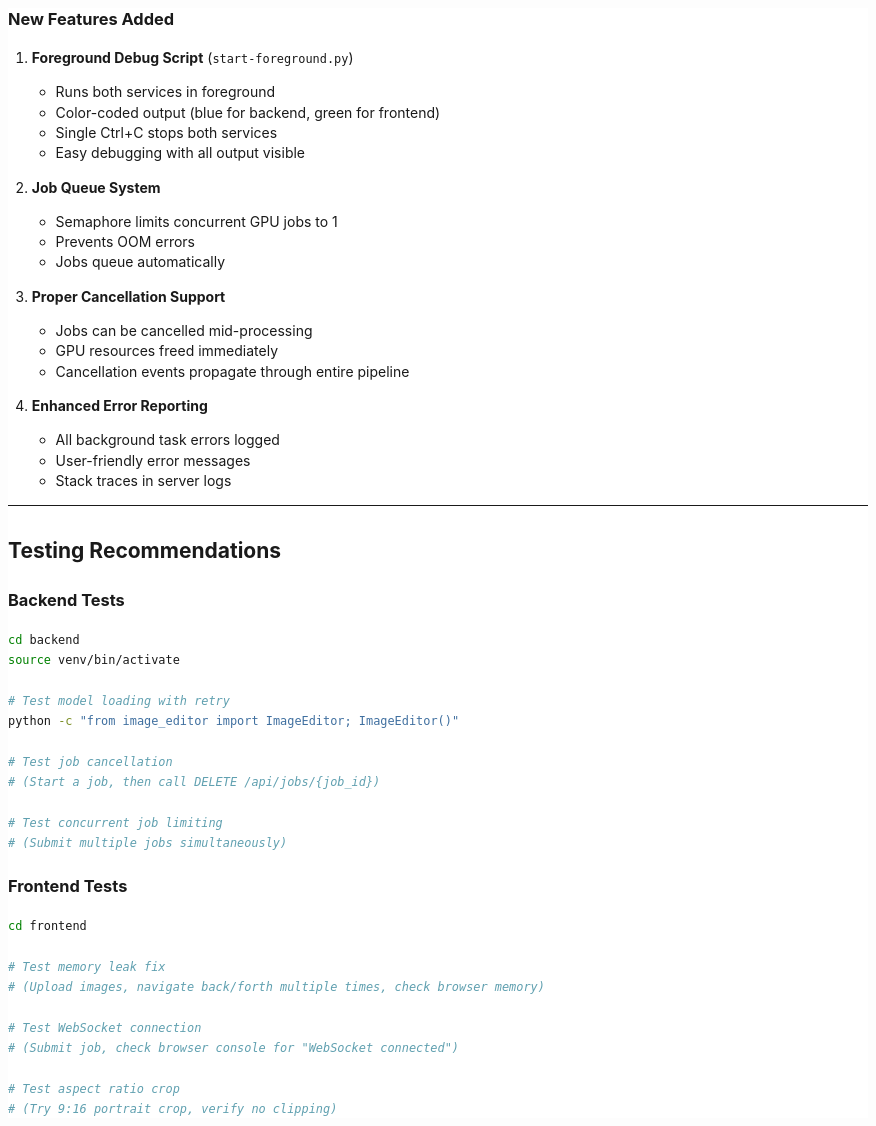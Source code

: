 ### New Features Added

1. **Foreground Debug Script** (`start-foreground.py`)
   - Runs both services in foreground
   - Color-coded output (blue for backend, green for frontend)
   - Single Ctrl+C stops both services
   - Easy debugging with all output visible

2. **Job Queue System**
   - Semaphore limits concurrent GPU jobs to 1
   - Prevents OOM errors
   - Jobs queue automatically

3. **Proper Cancellation Support**
   - Jobs can be cancelled mid-processing
   - GPU resources freed immediately
   - Cancellation events propagate through entire pipeline

4. **Enhanced Error Reporting**
   - All background task errors logged
   - User-friendly error messages
   - Stack traces in server logs

---

## Testing Recommendations

### Backend Tests
```bash
cd backend
source venv/bin/activate

# Test model loading with retry
python -c "from image_editor import ImageEditor; ImageEditor()"

# Test job cancellation
# (Start a job, then call DELETE /api/jobs/{job_id})

# Test concurrent job limiting
# (Submit multiple jobs simultaneously)
```

### Frontend Tests
```bash
cd frontend

# Test memory leak fix
# (Upload images, navigate back/forth multiple times, check browser memory)

# Test WebSocket connection
# (Submit job, check browser console for "WebSocket connected")

# Test aspect ratio crop
# (Try 9:16 portrait crop, verify no clipping)
```
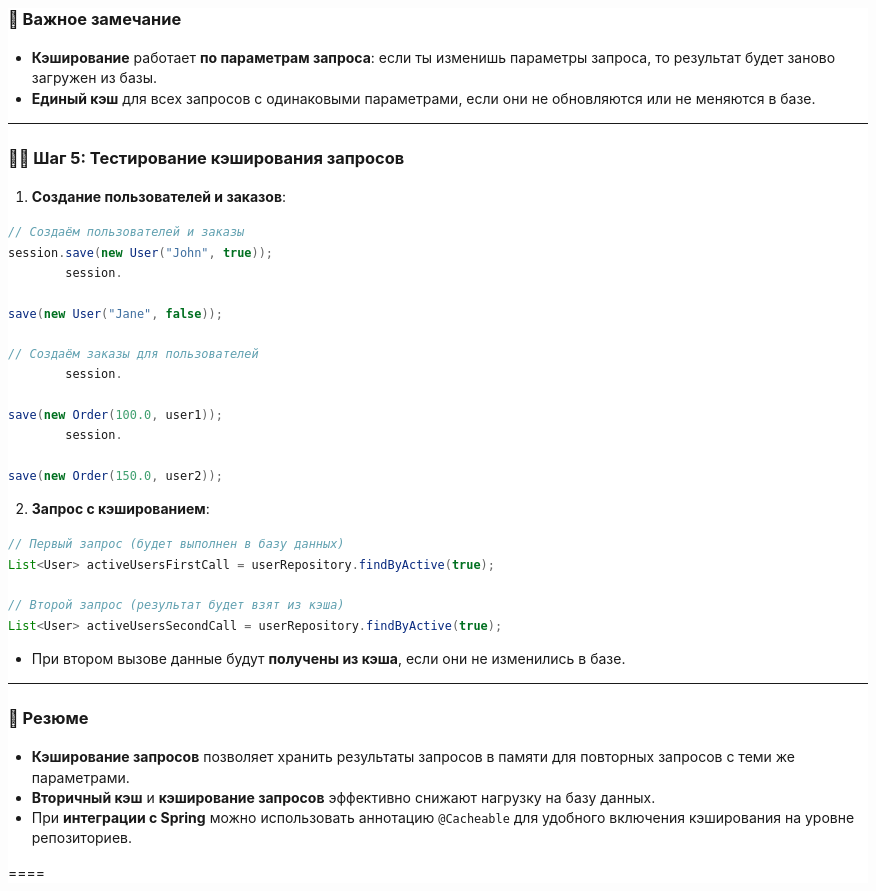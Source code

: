 ### 🧠 Важное замечание

- **Кэширование** работает **по параметрам запроса**: если ты изменишь параметры
  запроса, то результат будет заново загружен из базы.
- **Единый кэш** для всех запросов с одинаковыми параметрами, если они не
  обновляются или не меняются в базе.

---

### 👩‍💻 Шаг 5: Тестирование кэширования запросов

1. **Создание пользователей и заказов**:

```java
// Создаём пользователей и заказы
session.save(new User("John", true));
        session.

save(new User("Jane", false));

// Создаём заказы для пользователей
        session.

save(new Order(100.0, user1));
        session.

save(new Order(150.0, user2));
```

2. **Запрос с кэшированием**:

```java
// Первый запрос (будет выполнен в базу данных)
List<User> activeUsersFirstCall = userRepository.findByActive(true);

// Второй запрос (результат будет взят из кэша)
List<User> activeUsersSecondCall = userRepository.findByActive(true);
```

- При втором вызове данные будут **получены из кэша**, если они не изменились в
  базе.

---

### 🧩 Резюме

- **Кэширование запросов** позволяет хранить результаты запросов в памяти для
  повторных запросов с теми же параметрами.
- **Вторичный кэш** и **кэширование запросов** эффективно снижают нагрузку на
  базу данных.
- При **интеграции с Spring** можно использовать аннотацию `@Cacheable` для
  удобного включения кэширования на уровне репозиториев.

====
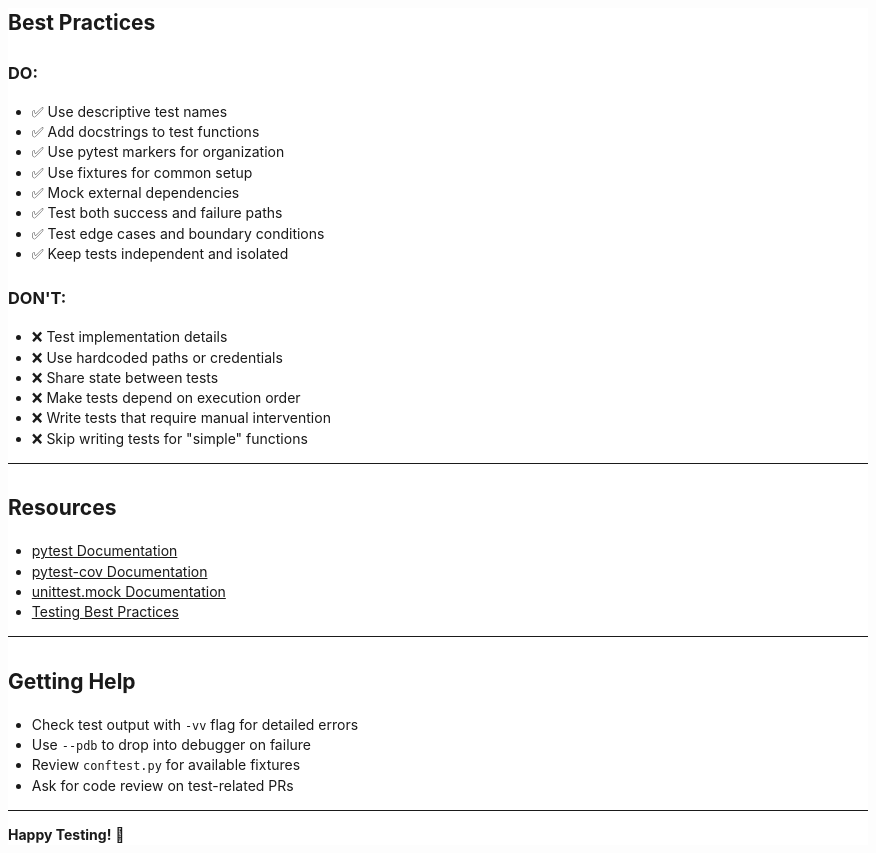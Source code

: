 
## Best Practices

### DO:
- ✅ Use descriptive test names
- ✅ Add docstrings to test functions
- ✅ Use pytest markers for organization
- ✅ Use fixtures for common setup
- ✅ Mock external dependencies
- ✅ Test both success and failure paths
- ✅ Test edge cases and boundary conditions
- ✅ Keep tests independent and isolated

### DON'T:
- ❌ Test implementation details
- ❌ Use hardcoded paths or credentials
- ❌ Share state between tests
- ❌ Make tests depend on execution order
- ❌ Write tests that require manual intervention
- ❌ Skip writing tests for "simple" functions

---

## Resources

- [pytest Documentation](https://docs.pytest.org/)
- [pytest-cov Documentation](https://pytest-cov.readthedocs.io/)
- [unittest.mock Documentation](https://docs.python.org/3/library/unittest.mock.html)
- [Testing Best Practices](https://docs.python-guide.org/writing/tests/)

---

## Getting Help

- Check test output with `-vv` flag for detailed errors
- Use `--pdb` to drop into debugger on failure
- Review `conftest.py` for available fixtures
- Ask for code review on test-related PRs

---

**Happy Testing!** 🧪
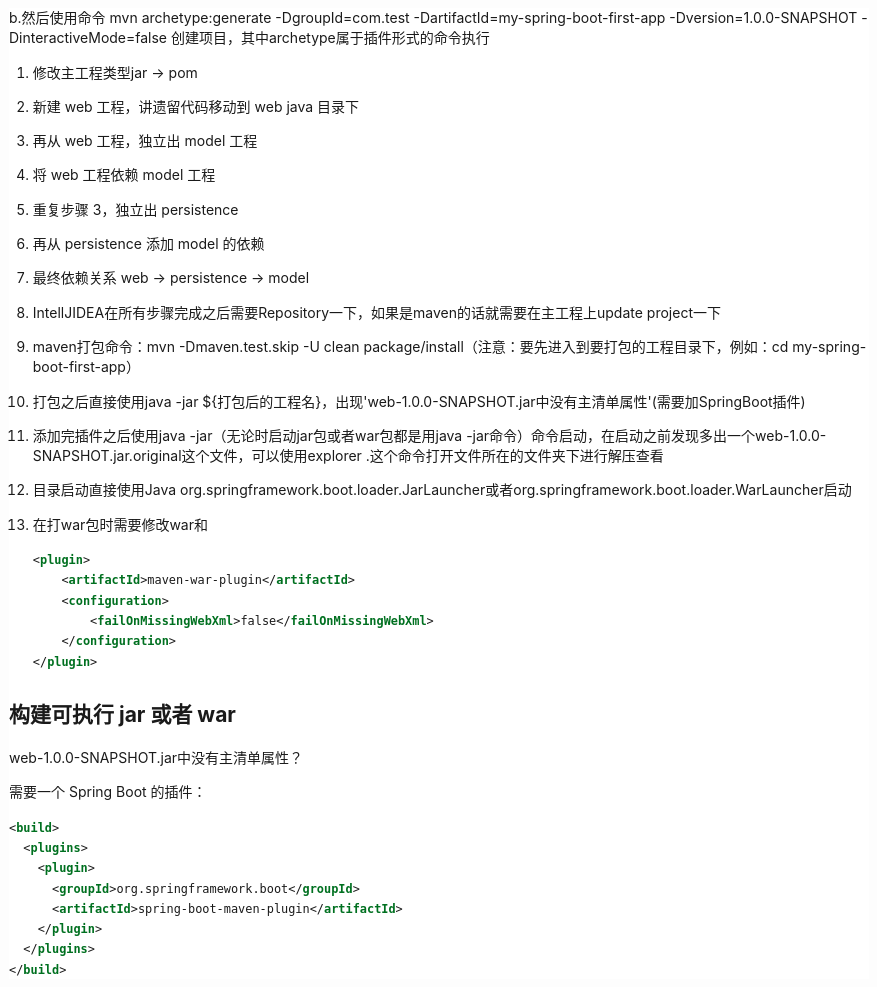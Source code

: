    b.然后使用命令 mvn archetype:generate -DgroupId=com.test -DartifactId=my-spring-boot-first-app   -Dversion=1.0.0-SNAPSHOT -DinteractiveMode=false 创建项目，其中archetype属于插件形式的命令执行

1. 修改主工程类型<packaging>jar</packaging> -> pom

2.  新建 web 工程，讲遗留代码移动到 web java 目录下

3. 再从 web 工程，独立出 model 工程

4. 将 web 工程依赖 model 工程

5. 重复步骤 3，独立出 persistence

6. 再从 persistence 添加 model 的依赖

7. 最终依赖关系 web -> persistence -> model

8. IntellJIDEA在所有步骤完成之后需要Repository一下，如果是maven的话就需要在主工程上update project一下

9. maven打包命令：mvn -Dmaven.test.skip -U clean package/install（注意：要先进入到要打包的工程目录下，例如：cd my-spring-boot-first-app）

10. 打包之后直接使用java -jar ${打包后的工程名}，出现'web-1.0.0-SNAPSHOT.jar中没有主清单属性'(需要加SpringBoot插件)

11. 添加完插件之后使用java -jar（无论时启动jar包或者war包都是用java -jar命令）命令启动，在启动之前发现多出一个web-1.0.0-SNAPSHOT.jar.original这个文件，可以使用explorer .这个命令打开文件所在的文件夹下进行解压查看

12. 目录启动直接使用Java org.springframework.boot.loader.JarLauncher或者org.springframework.boot.loader.WarLauncher启动

13. 在打war包时需要修改<packaging>war</packaging>和

    ```xml
    <plugin>
        <artifactId>maven-war-plugin</artifactId>
        <configuration>
        	<failOnMissingWebXml>false</failOnMissingWebXml>
        </configuration>
    </plugin>
    ```



## 构建可执行 jar 或者 war

web-1.0.0-SNAPSHOT.jar中没有主清单属性？

需要一个 Spring Boot 的插件：

```xml
<build>
  <plugins>
    <plugin>
      <groupId>org.springframework.boot</groupId>
      <artifactId>spring-boot-maven-plugin</artifactId>
    </plugin>
  </plugins>
</build>
```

※

**INSTRUCTIONS TO FOLLOW:**
Show every line of the data that includes the string "browser".

**ANSWER SPACE:**
# (Upload images, navigate back/forth multiple times, check browser memory)
# (Submit job, check browser console for "WebSocket connected")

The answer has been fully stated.